Test Histogram Plots with Matplotcheck

Below you will find some examples of how to use MatPlotCheck to test histogram plots created with Matplotlib in Python.

Setup

You will start by importing the required packages and plotting a histogram. Once you have created your plot, you will created a Matplotcheck PlotTester object by providing the Matplotlib axis object to PlotTester.

import matplotlib.pyplot as plt
import matplotcheck.base as mpc
import numpy as np


data = np.exp(np.arange(0, 5, 0.01))

fig, ax = plt.subplots()
ax.hist(data, bins=5, color="gold")

# Create a Matplotcheck PlotTester object
plot_tester_1 = mpc.PlotTester(ax)
plot test histogram

Test a Histogram Plot

Once you have created a PlotTester object, you are ready to test various parts of your plot. Below, you test both the number of bins and the values associated with those bins.

Note

Throughout this vignette, the term bin value is used to describe the number of datapoints that fall within a bin. In other words, a bin’s value is equal to the height of the bar corresponding to that bin. For example, the value of the first bin in the above histogram is 341. Note that the height of the first bar is also 341.

# Test that the histogram plot has 5 bins
plot_tester_1.assert_num_bins(5)

# Test that the histogram bin values (the height of each bin) is as expected
expected_bin_values = [341, 68, 40, 28, 23]
plot_tester_1.assert_bin_values(expected_bin_values)

And you can also run some tests that will fail.

try:
    plot_tester_1.assert_num_bins(6)
except AssertionError as message:
    print("AssertionError:", message)

try:
    plot_tester_1.assert_bin_values([1, 4, 1, 3, 4])
except AssertionError as message:
    print("AssertionError:", message)

Out:

AssertionError: Expected 6 bins in histogram, instead found 5.
AssertionError: Did not find expected bin values in plot

Determining Expected Values

You can use the MatPlotCheck get_bin_values() method to extract the bin values that are expected for a plot. This is helpful if you are using a tool like nbgrader to create the the expected plot outcomes in a homework assignment.
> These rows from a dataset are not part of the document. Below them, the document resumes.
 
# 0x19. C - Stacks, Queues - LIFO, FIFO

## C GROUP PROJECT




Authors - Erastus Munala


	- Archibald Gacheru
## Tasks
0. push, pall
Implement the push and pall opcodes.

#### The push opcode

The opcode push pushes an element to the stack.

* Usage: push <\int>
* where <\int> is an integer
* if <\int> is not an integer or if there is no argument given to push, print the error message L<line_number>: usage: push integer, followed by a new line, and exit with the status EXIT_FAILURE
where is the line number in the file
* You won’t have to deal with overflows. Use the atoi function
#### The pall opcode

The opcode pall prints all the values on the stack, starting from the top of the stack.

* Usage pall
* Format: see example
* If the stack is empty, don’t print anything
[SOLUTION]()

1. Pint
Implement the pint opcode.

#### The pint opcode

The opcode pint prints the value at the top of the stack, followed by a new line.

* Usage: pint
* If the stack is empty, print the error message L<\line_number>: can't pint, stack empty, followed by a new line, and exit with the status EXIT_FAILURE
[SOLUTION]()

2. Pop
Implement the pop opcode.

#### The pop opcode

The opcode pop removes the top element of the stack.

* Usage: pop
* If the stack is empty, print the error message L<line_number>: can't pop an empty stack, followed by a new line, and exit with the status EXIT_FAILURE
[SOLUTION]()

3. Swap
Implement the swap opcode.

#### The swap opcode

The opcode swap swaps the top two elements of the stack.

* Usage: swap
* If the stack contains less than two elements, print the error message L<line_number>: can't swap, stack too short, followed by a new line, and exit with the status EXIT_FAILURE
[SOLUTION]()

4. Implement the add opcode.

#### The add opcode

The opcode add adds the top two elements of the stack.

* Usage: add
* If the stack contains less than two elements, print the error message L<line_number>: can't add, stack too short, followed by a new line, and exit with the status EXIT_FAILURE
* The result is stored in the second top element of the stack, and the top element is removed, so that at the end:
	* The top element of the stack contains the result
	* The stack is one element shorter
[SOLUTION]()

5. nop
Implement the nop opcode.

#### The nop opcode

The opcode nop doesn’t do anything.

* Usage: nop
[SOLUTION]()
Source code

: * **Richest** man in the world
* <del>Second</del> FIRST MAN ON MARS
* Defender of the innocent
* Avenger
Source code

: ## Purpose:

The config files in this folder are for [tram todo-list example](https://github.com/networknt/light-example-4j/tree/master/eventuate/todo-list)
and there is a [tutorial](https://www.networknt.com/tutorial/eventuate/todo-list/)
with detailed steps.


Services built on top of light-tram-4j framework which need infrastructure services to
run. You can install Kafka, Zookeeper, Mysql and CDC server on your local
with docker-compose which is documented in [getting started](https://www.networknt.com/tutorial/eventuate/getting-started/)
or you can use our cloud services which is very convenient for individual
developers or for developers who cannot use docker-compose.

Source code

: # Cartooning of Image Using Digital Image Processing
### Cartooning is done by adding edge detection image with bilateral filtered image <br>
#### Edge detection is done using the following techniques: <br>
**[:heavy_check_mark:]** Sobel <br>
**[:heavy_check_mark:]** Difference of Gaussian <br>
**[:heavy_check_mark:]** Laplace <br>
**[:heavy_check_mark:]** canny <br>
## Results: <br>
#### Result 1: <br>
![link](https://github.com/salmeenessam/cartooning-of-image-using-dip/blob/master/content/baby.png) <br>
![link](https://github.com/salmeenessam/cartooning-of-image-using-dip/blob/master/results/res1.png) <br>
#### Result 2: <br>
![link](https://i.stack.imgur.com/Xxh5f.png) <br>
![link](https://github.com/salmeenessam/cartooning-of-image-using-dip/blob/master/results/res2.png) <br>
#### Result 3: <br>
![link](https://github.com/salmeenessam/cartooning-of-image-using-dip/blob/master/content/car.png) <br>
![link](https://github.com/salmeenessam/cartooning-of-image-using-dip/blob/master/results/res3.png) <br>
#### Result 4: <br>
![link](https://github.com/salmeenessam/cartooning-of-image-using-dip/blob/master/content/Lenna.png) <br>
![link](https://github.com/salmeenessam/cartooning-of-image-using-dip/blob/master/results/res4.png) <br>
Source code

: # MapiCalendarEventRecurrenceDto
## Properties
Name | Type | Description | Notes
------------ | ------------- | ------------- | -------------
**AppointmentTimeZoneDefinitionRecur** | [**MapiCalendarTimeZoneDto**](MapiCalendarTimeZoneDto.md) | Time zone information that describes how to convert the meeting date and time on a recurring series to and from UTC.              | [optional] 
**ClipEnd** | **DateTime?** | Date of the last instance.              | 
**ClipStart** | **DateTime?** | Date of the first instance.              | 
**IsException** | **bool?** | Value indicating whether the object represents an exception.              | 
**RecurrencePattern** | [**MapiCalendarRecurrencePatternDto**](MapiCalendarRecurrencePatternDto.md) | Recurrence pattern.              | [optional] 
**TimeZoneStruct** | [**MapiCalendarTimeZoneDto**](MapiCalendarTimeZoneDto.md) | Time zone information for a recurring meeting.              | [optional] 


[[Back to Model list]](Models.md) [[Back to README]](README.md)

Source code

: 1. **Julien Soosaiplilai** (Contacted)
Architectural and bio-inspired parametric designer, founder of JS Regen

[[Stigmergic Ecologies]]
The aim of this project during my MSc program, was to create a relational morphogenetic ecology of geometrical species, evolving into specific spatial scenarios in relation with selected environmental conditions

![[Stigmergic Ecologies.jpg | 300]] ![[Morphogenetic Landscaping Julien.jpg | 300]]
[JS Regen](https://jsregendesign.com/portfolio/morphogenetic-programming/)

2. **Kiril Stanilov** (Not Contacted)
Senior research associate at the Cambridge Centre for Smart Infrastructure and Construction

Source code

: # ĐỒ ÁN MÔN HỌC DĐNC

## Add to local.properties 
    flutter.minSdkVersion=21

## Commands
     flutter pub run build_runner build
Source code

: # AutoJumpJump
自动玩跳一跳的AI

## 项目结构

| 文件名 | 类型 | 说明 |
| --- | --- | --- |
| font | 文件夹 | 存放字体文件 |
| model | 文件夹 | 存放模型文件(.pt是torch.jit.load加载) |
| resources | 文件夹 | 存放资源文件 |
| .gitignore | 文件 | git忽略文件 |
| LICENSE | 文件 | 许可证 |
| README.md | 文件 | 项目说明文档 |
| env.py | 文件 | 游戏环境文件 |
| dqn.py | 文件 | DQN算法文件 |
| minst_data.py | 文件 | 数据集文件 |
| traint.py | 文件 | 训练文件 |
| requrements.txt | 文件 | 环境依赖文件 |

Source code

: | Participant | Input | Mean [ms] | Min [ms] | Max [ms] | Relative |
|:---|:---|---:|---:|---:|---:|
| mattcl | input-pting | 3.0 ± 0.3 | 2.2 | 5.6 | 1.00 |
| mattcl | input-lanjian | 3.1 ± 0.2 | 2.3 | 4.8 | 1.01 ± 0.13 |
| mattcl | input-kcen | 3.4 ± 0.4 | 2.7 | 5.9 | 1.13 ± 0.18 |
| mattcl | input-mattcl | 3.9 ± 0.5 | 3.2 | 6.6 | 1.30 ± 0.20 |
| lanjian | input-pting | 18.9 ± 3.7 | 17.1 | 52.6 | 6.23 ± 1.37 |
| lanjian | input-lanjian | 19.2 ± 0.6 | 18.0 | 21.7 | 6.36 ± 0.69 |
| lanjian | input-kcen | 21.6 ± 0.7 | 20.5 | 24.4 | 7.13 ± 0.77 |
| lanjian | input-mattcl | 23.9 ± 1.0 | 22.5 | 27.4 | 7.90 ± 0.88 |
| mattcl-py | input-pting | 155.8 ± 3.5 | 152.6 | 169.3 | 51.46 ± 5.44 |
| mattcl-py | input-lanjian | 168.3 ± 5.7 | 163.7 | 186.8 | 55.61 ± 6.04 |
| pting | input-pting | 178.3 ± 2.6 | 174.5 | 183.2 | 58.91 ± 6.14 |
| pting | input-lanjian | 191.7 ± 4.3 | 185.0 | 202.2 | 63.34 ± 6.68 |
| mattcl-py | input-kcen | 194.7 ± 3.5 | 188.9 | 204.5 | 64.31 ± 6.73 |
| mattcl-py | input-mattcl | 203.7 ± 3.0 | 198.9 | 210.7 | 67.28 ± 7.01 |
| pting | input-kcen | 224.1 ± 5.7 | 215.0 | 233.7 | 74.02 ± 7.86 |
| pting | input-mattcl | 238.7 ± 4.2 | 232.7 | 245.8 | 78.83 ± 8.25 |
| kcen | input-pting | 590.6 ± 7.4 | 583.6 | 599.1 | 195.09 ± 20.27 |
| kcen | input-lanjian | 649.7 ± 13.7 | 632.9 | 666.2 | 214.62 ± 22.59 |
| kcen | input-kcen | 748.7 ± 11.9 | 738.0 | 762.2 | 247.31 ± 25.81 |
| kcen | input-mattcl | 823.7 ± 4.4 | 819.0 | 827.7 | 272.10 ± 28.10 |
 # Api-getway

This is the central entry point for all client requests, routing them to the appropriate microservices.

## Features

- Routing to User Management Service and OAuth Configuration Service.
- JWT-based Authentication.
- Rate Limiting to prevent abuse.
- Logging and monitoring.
To extract bin values from an expected plot you first create the expected histogram plot that you will use to grade your assignment (or htat you expect as an outcome from a test). Next, you create a PlotTester object from that plot. Finally, you call the get_bin_values() method to grab the expected bin values from that plot.

The steps outlined above are implemented below.

expected_data = np.sin(np.arange(0, 2 * np.pi, np.pi / 50))

# Create the expected plot
fig, ax = plt.subplots()
ax.hist(expected_data, bins=8, color="gold")

# Create a Matplotcheck PlotTester object from the axis object
plot_tester_expected = mpc.PlotTester(ax)
# Get bin values from the expected plot
print(plot_tester_expected.get_bin_values())
plot test histogram

Out:

[23.0, 10.0, 8.0, 9.0, 9.0, 8.0, 10.0, 23.0]

This example assumes that you are creating tests for a student assignment. Once you have created the PlotTester object for the expected plot (this is the answer to the assignment that you expect the student to come to), you can then test the student plot to see if it matches expected bin values. Below another plot is created that represents the student submitted plot.

# Create and plot the student submitted histogram
data = np.sin(np.arange(2 * np.pi, 4 * np.pi, np.pi / 50))
fig, ax = plt.subplots()
ax.hist(data, bins=8, color="orange")

# Test the student submitted histogram bin values against the expected
# bin values (the correct answer to the assigned plot)
plot_tester_testing = mpc.PlotTester(ax)
plot_tester_testing.assert_bin_values(
    [23.0, 10.0, 8.0, 9.0, 9.0, 8.0, 10.0, 23.0]
)
plot test histogram

Above, assert_bin_values() did not raise an AssertionError. This means that the test passed and the student submitted plot has the correct histogram bins.

Note

In this example, you created the expected histogram (the homework answer) and the student submitted histogram in the same file.

Testing with Tolerances

In some cases, you might want to run a test that doesn’t require the bin values to match exactly. For example, it might be ok if the values are a few tenths off. To allow for some “wiggle room” in the expected answer, you can use the tolerance parameter of the assert_bin_values() method.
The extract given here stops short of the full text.